Le ragioni di un serio progetto di valutazione, in entrambi i casi, sono evidenti, riassumibili in una domanda: quali apprendimenti possiamo trarre dalla fase sperimentale, per ciò che accadrà dopo? E ancora, parafrasando Alberto Martini e Ugo Trivellato, i fondi stanziati saranno soldi ben spesi?

Le due sperimentazioni aggiungono risorse che andranno a beneficio di persone con disabilità e non autosufficienti gravi. Sarà solo un aumento quantitativo dei servizi, o miglioreranno gli aiuti, le cure, i sostegni? Perché con più soldi è evidente che i sostegni aumentano. Ma come? Quali? Si riprodurranno i limiti del passato, o si svilupperanno nuove risposte, nuove forme di governance, nuove geometrie di intervento?

Ormai non si contano le sperimentazioni che hanno lasciato poco o nulla nel nostro Paese, perché si è solo aggiunto, ma non si è inciso su ciò che già esiste. E quando i soldi sono finiti si è tornati come prima. Una vecchia storia. Qui la sfida – soprattutto sulla disabilità – è invece ricomporre servizi e prestazioni, investire sulla loro qualità, diversificare, modificare le relazioni tra attori diversi. E per questo serve analisi, monitoraggio, valutazione.

Immaginiamoci se queste sperimentazioni venissero realizzate a costo zero. Senza risorse ci si troverebbe obbligati a cambiare l’esistente: una diversa composizione di possibilità a favore delle persone con disabilità, e una diversa indennità di accompagnamento, misura rimasta graniticamente uguale a sé stessa per oltre 40 anni. Le risorse stanziate costruiscono invece un mondo parallelo, difficilmente replicabile.

Nessuna delle due sperimentazioni, infatti, potrà esse riproposta su vasta scala con la medesima dotazione finanziaria. Nel caso dei progetti di vita, il nuovo Fondo dedicato, con 25 milioni di euro annui (un terzo del fondo “Dopo di noi”), può interessare solo una piccola parte della popolazione disabile, stimabile in meno di tremila persone: una goccia nel mare. Ancor più difficile per la Prestazione universale: se la maggiorazione di 850 euro venisse estesa a tutti i beneficiari anziani dell’indennità di accompagnamento costerebbe almeno 12 miliardi di euro in più di quanto si spende ora per l’indennità di accompagnamento. Una cifra improponibile.

Importante è non confondere la valutazione con il monitoraggio o una generica verifica dell’andamento di quanto si farà. Senza una valutazione puntuale degli effetti prodotti, e dei processi attraverso i quali questi effetti saranno raggiunti, sperimentare diventa poco più che un esercizio di stile, qualcosa che lascerà poco, al di là di qualche descrizione superficiale e aneddotica. Oltretutto, valutare aiuterebbe a rendere espliciti gli obiettivi di queste sperimentazioni, sotto traccia nei decreti richiamati e non così scontati.

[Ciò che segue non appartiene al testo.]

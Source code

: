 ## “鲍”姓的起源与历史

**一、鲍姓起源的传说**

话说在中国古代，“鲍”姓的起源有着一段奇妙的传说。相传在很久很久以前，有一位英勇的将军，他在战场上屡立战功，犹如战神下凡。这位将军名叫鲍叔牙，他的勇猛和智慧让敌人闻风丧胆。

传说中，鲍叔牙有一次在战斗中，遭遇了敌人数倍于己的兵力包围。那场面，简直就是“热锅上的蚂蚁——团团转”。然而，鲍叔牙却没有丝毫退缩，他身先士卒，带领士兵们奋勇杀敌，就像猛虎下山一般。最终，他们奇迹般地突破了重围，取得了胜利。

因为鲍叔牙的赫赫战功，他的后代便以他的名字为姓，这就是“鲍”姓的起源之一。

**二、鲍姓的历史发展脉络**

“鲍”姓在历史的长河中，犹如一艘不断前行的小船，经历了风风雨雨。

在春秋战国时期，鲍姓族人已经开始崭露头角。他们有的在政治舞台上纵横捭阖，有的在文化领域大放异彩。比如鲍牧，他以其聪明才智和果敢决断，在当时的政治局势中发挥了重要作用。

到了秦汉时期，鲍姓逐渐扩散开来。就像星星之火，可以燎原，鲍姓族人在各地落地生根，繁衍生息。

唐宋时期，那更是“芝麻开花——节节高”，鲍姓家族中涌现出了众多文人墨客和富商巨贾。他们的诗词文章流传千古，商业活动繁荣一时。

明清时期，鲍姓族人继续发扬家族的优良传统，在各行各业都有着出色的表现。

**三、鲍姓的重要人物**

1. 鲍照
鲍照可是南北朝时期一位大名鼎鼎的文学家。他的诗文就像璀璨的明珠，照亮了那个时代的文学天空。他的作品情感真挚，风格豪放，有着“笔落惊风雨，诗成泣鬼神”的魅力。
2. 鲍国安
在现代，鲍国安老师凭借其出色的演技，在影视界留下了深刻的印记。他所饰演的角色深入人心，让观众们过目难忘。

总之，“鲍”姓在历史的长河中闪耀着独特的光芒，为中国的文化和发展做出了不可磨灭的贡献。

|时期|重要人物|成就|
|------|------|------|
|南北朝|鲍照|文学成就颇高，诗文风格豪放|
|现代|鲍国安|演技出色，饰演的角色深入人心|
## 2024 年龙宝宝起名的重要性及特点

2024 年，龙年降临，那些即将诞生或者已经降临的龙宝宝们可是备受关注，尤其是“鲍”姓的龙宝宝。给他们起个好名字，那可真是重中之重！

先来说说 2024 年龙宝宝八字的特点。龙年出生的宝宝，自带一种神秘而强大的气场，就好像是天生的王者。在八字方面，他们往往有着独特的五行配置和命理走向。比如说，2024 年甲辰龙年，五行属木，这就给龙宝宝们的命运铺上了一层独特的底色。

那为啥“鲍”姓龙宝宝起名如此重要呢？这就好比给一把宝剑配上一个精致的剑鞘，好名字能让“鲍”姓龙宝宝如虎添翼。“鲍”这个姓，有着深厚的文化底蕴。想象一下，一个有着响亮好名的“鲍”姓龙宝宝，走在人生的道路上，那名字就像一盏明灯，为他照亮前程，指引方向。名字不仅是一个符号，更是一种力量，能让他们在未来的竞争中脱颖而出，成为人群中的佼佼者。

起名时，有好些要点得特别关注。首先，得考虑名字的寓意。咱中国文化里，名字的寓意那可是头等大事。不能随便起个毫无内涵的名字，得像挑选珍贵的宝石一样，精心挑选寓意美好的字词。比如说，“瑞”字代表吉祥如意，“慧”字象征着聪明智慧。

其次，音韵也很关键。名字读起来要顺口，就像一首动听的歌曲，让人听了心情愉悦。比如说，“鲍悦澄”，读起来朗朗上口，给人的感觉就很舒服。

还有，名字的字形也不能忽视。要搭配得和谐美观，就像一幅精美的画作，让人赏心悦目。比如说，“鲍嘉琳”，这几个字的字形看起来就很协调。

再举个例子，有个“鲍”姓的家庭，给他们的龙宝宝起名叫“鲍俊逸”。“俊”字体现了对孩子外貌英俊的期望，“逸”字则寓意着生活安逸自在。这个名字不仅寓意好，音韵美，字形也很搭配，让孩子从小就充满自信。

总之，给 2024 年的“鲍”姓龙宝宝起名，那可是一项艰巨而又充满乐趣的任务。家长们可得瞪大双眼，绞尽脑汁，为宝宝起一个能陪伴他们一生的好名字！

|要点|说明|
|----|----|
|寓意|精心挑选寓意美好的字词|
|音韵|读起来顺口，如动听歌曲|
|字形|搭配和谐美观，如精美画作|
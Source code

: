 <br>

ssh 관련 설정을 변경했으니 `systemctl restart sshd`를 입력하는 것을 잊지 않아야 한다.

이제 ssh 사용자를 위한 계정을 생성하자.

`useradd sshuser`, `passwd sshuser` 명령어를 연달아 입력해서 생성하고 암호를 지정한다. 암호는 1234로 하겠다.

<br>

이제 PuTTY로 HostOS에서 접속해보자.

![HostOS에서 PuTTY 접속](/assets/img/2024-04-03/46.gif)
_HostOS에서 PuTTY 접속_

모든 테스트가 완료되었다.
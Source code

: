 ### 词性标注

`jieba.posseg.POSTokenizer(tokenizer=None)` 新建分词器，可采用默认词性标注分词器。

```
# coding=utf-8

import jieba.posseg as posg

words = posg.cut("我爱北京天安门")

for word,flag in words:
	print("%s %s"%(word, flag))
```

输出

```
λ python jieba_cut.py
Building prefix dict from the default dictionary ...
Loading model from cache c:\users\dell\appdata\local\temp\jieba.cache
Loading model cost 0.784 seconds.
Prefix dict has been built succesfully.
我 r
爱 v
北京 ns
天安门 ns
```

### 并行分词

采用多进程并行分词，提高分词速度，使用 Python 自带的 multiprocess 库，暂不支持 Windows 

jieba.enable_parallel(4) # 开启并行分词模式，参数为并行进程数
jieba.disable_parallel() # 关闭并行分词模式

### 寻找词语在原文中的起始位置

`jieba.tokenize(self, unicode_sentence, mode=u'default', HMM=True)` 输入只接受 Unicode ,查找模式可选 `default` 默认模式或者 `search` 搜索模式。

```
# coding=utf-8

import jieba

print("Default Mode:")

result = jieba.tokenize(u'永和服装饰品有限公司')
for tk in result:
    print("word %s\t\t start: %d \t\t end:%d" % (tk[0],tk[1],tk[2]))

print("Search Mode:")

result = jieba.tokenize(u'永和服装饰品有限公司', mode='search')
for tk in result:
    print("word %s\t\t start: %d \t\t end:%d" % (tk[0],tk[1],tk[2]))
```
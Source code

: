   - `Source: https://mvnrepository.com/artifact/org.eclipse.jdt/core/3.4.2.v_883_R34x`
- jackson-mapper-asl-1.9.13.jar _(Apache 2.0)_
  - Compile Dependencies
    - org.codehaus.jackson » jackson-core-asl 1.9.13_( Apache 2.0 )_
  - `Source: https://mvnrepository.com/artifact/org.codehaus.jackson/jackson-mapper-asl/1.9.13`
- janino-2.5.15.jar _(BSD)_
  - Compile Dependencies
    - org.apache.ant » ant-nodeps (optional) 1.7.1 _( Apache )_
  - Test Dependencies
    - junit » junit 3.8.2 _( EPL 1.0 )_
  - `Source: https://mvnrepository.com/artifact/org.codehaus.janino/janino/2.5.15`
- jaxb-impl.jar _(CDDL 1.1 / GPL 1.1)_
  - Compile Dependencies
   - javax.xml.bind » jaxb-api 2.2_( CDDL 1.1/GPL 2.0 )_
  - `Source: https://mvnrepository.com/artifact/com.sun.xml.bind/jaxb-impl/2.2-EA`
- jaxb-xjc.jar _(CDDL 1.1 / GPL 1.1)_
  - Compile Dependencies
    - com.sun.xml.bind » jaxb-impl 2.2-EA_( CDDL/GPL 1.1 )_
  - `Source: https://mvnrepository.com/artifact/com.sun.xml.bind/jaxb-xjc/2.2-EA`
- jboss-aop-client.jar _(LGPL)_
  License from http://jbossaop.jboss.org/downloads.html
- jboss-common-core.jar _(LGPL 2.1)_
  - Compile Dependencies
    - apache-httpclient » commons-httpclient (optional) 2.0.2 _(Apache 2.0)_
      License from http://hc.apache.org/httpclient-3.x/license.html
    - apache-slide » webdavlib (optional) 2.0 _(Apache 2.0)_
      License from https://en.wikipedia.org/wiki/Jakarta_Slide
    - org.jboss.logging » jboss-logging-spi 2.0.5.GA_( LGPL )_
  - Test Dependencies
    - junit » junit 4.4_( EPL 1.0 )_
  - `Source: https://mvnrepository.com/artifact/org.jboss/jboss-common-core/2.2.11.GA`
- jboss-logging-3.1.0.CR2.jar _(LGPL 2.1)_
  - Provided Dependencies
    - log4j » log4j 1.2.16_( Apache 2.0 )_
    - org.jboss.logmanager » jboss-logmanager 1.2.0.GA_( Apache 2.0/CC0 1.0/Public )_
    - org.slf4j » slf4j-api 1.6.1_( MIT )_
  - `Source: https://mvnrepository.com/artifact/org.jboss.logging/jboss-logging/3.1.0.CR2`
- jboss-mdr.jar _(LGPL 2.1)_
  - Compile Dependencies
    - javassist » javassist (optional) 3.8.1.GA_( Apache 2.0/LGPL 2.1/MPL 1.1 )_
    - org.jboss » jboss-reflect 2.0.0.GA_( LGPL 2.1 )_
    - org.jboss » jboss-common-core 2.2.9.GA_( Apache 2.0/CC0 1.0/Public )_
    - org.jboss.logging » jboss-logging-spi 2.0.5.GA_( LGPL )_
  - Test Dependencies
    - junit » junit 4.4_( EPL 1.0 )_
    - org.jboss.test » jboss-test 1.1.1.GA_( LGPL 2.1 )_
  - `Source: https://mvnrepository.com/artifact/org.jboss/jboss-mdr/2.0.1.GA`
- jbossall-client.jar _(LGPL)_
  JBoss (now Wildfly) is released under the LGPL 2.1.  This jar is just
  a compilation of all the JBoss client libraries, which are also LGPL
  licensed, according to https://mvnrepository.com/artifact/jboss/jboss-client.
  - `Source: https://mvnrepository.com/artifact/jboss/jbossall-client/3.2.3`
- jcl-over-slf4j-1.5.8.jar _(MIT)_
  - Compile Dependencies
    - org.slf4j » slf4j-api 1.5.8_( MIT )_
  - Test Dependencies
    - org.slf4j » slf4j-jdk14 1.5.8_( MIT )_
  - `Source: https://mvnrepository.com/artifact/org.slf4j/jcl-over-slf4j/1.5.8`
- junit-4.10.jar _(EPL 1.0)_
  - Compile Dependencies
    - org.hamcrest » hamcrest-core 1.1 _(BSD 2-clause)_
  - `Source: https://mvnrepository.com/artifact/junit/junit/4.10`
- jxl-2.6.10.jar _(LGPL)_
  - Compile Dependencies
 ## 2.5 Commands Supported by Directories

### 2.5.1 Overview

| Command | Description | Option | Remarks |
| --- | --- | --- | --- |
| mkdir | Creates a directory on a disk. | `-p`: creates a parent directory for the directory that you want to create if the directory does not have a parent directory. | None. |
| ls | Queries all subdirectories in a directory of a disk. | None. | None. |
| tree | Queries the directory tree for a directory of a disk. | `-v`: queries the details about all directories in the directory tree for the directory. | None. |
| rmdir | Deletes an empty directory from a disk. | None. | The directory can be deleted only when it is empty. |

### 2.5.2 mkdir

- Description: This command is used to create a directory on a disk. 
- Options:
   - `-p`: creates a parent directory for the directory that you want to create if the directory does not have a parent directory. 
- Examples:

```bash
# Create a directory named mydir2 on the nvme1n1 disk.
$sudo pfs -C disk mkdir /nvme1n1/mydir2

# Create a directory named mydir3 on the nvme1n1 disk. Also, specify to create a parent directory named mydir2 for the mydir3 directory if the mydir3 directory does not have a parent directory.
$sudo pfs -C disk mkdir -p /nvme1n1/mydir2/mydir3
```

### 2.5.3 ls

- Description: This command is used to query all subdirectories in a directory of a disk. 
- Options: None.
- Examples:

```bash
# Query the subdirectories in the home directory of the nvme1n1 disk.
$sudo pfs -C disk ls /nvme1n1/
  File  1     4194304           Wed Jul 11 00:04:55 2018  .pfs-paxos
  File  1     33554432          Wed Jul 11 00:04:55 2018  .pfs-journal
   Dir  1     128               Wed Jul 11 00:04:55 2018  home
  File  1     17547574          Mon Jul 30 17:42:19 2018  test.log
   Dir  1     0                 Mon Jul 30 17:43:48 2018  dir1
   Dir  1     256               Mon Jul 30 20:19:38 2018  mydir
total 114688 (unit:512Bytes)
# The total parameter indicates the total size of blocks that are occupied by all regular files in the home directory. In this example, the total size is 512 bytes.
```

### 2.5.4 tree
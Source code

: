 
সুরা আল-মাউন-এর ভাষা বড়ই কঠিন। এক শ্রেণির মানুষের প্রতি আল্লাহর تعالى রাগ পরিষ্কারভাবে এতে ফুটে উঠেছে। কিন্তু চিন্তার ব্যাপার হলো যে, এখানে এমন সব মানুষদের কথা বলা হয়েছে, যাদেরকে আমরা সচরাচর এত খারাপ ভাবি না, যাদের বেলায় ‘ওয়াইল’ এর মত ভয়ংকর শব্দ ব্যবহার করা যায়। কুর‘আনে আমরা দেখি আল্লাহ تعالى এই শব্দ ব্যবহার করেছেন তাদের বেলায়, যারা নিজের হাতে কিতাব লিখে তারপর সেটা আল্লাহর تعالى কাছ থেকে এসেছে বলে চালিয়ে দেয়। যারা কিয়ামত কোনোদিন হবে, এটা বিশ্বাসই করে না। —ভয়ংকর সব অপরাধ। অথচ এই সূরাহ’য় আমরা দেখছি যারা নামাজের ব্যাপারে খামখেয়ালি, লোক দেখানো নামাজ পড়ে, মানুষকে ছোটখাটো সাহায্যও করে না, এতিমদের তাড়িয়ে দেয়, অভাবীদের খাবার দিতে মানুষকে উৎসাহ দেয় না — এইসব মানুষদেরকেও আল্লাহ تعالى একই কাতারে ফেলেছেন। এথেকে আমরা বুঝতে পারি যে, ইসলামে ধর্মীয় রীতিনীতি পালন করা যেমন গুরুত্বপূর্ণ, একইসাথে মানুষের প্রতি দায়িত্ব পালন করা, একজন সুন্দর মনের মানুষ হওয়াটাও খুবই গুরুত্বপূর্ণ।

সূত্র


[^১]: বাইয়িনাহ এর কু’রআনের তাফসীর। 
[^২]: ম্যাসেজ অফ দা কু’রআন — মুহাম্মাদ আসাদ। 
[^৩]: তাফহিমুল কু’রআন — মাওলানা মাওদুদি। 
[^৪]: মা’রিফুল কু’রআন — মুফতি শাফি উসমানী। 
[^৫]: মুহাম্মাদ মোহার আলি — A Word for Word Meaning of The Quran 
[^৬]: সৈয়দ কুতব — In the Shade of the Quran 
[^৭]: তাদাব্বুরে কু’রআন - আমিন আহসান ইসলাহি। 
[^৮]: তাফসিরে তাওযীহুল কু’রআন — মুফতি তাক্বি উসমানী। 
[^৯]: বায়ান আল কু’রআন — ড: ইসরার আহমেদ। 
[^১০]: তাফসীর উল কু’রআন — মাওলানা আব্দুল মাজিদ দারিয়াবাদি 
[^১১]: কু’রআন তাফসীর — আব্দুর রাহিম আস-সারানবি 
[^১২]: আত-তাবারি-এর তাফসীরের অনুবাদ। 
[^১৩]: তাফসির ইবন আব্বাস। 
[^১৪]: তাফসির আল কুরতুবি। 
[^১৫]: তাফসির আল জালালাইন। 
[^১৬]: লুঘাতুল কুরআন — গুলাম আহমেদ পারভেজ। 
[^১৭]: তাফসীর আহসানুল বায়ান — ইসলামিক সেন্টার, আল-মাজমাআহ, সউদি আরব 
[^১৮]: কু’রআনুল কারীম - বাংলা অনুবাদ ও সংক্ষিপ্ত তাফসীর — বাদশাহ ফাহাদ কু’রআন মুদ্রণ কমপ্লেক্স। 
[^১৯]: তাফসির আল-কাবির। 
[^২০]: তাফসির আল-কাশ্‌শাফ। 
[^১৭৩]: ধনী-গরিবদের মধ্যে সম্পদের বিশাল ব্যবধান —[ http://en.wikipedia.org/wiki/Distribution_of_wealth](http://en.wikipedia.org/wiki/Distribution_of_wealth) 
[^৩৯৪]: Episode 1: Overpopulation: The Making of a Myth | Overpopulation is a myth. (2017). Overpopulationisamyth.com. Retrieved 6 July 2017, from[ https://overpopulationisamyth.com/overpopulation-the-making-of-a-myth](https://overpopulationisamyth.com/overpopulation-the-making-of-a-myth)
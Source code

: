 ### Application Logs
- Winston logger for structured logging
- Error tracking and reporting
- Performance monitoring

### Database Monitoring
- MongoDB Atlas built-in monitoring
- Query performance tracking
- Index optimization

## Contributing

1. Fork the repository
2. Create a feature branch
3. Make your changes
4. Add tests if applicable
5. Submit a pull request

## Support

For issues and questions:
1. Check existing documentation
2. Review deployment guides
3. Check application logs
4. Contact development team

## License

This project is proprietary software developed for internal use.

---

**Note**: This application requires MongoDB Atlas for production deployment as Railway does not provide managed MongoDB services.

Siamo ancora in tempo a mettere in campo seri progetti di valutazione? Sì. Occorre volerli, costruirli come parte integrante dei programmi di sperimentazione, coinvolgendo la pluralità degli attori in campo, e credere in un percorso di miglioramento incrementale delle misure che verranno sperimentate, proprio a partire dagli esiti che le valutazioni sapranno generare.

  1. Decreto che, ricordiamo, è stato bocciato dalla Conferenza delle Regioni con un parere negativo unanime, e su cui anche Anci ha espresso una mancata intesa. Le proposte di emendamento della Conferenza e delle Commissioni parlamentari consultate non sono state prese in considerazione.